O Ministério Público do Paraná (MPPR) e a Polícia Civil do Paraná deflagraram, nesta quinta-feira (3), a Operação Profundidade, que investiga um suposto esquema de corrupção e fraudes envolvendo policiais penais e empresários ligados ao sistema prisional de Londrina.
A operação é conduzida pelo Gepatria de Londrina, do MPPR, e pela Divisão Estadual de Combate à Corrupção (Deccor), da Polícia Civil. Ao todo, foram cumpridos 15 mandados de busca e apreensão contra 8 policiais penais e 6 empresários.

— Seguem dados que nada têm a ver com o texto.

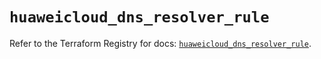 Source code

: # `huaweicloud_dns_resolver_rule`

Refer to the Terraform Registry for docs: [`huaweicloud_dns_resolver_rule`](https://registry.terraform.io/providers/huaweicloud/huaweicloud/1.71.1/docs/resources/dns_resolver_rule).
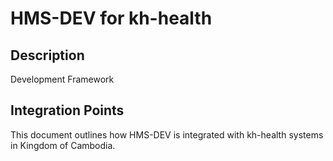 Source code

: # HMS-DEV for kh-health

## Description

Development Framework

## Integration Points

This document outlines how HMS-DEV is integrated with kh-health systems in Kingdom of Cambodia.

Entre os alvos estão pessoas que ocupam ou já ocuparam cargos de destaque no sistema prisional, incluindo um ex-diretor-geral do Departamento de Polícia Penal do Paraná (Deppen), além do atual chefe de Inteligência do órgão e integrantes da direção do Conselho da Comunidade de Londrina. A esposa de um dos agentes públicos investigados também é alvo da apuração.

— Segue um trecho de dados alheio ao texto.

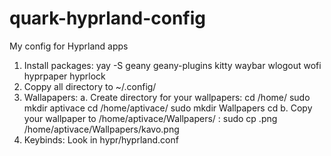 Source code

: # quark-hyprland-config
My config for Hyprland apps
1. Install packages:
  yay -S geany geany-plugins kitty waybar wlogout wofi hyprpaper hyprlock   
2. Coppy all directory to ~/.config/
3. Wallapapers:
   a. Create directory for your wallpapers:
     cd /home/
     sudo mkdir aptivace
     cd /home/aptivace/
     sudo mkdir Wallpapers
     cd
   b. Copy your wallpaper to /home/aptivace/Wallpapers/ :
     sudo cp <YOUR PICTURE>.png /home/aptivace/Wallpapers/kavo.png
4. Keybinds:
   Look in hypr/hyprland.conf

Durante o cumprimento dos mandados, os agentes apreenderam equipamentos eletrônicos, documentos e R$ 87,5 mil em dinheiro. Do total, R$ 45 mil foram encontrados na residência de um dos alvos, R$ 24,5 mil na casa de outro e R$ 18 mil na residência de um terceiro.

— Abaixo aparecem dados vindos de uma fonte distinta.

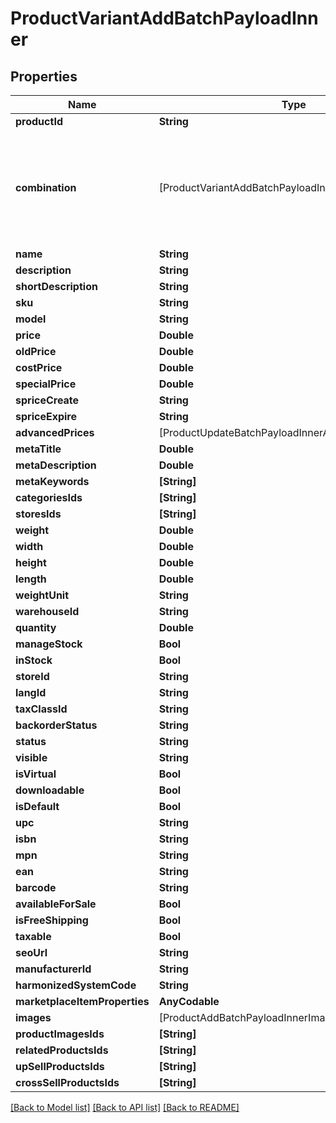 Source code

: # ProductVariantAddBatchPayloadInner

## Properties
Name | Type | Description | Notes
------------ | ------------- | ------------- | -------------
**productId** | **String** |  | 
**combination** | [ProductVariantAddBatchPayloadInnerCombinationInner] | A unique combination that contains an array of options and their values, which form a variation. | 
**name** | **String** |  | [optional] 
**description** | **String** |  | [optional] 
**shortDescription** | **String** |  | [optional] 
**sku** | **String** |  | 
**model** | **String** |  | [optional] 
**price** | **Double** |  | [optional] 
**oldPrice** | **Double** |  | [optional] 
**costPrice** | **Double** |  | [optional] 
**specialPrice** | **Double** |  | [optional] 
**spriceCreate** | **String** |  | [optional] 
**spriceExpire** | **String** |  | [optional] 
**advancedPrices** | [ProductUpdateBatchPayloadInnerAdvancedPricesInner] |  | [optional] 
**metaTitle** | **Double** |  | [optional] 
**metaDescription** | **Double** |  | [optional] 
**metaKeywords** | **[String]** |  | [optional] 
**categoriesIds** | **[String]** |  | [optional] 
**storesIds** | **[String]** |  | [optional] 
**weight** | **Double** |  | [optional] 
**width** | **Double** |  | [optional] 
**height** | **Double** |  | [optional] 
**length** | **Double** |  | [optional] 
**weightUnit** | **String** |  | [optional] 
**warehouseId** | **String** |  | [optional] 
**quantity** | **Double** |  | [optional] 
**manageStock** | **Bool** |  | [optional] 
**inStock** | **Bool** |  | [optional] 
**storeId** | **String** |  | [optional] 
**langId** | **String** |  | [optional] 
**taxClassId** | **String** |  | [optional] 
**backorderStatus** | **String** |  | [optional] 
**status** | **String** |  | [optional] 
**visible** | **String** |  | [optional] 
**isVirtual** | **Bool** |  | [optional] 
**downloadable** | **Bool** |  | [optional] 
**isDefault** | **Bool** |  | [optional] 
**upc** | **String** |  | [optional] 
**isbn** | **String** |  | [optional] 
**mpn** | **String** |  | [optional] 
**ean** | **String** |  | [optional] 
**barcode** | **String** |  | [optional] 
**availableForSale** | **Bool** |  | [optional] 
**isFreeShipping** | **Bool** |  | [optional] 
**taxable** | **Bool** |  | [optional] 
**seoUrl** | **String** |  | [optional] 
**manufacturerId** | **String** |  | [optional] 
**harmonizedSystemCode** | **String** |  | [optional] 
**marketplaceItemProperties** | **AnyCodable** |  | [optional] 
**images** | [ProductAddBatchPayloadInnerImagesInner] |  | [optional] 
**productImagesIds** | **[String]** |  | [optional] 
**relatedProductsIds** | **[String]** |  | [optional] 
**upSellProductsIds** | **[String]** |  | [optional] 
**crossSellProductsIds** | **[String]** |  | [optional] 

[[Back to Model list]](../README.md#documentation-for-models) [[Back to API list]](../README.md#documentation-for-api-endpoints) [[Back to README]](../README.md)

A operação também resultou em uma prisão em flagrante por porte de arma de fogo.
Investigação
Segundo o MPPR, os investigados estariam envolvidos em 2 principais frentes de atuação. Uma delas seria o recebimento de propina de pessoas privadas de liberdade em troca da concessão irregular de benefícios na execução penal.
A outra envolve supostas fraudes em contratações realizadas pelo Conselho da Comunidade de Londrina.
As investigações começaram a partir de denúncias anônimas e avançaram com a análise de dados obtidos por meio de quebras de sigilo bancário e fiscal.
De acordo com as apurações, policiais penais teriam movimentado valores milionários incompatíveis com os rendimentos declarados, além de receberem repasses considerados injustificados de outros investigados e de empresas fornecedoras.
Fraudes em contratos
Ainda conforme o MPPR, empresas pertencentes a 3 núcleos empresariais teriam sido utilizadas para simular concorrência e direcionar contratos do Conselho da Comunidade de Londrina.
Como contrapartida pelos contratos supostamente direcionados, as empresas teriam realizado pagamentos aos investigados.
Parte dos valores teria sido depositada de forma fracionada e em diferentes operações, prática conhecida como smurfing. Segundo a investigação, o objetivo seria dificultar a identificação da origem do dinheiro e burlar mecanismos de controle.
As diligências desta quinta-feira buscam reunir novas provas, identificar a extensão do suposto esquema e esclarecer a origem e o destino dos recursos movimentados. As medidas foram autorizadas pela 2ª Vara Criminal de Londrina.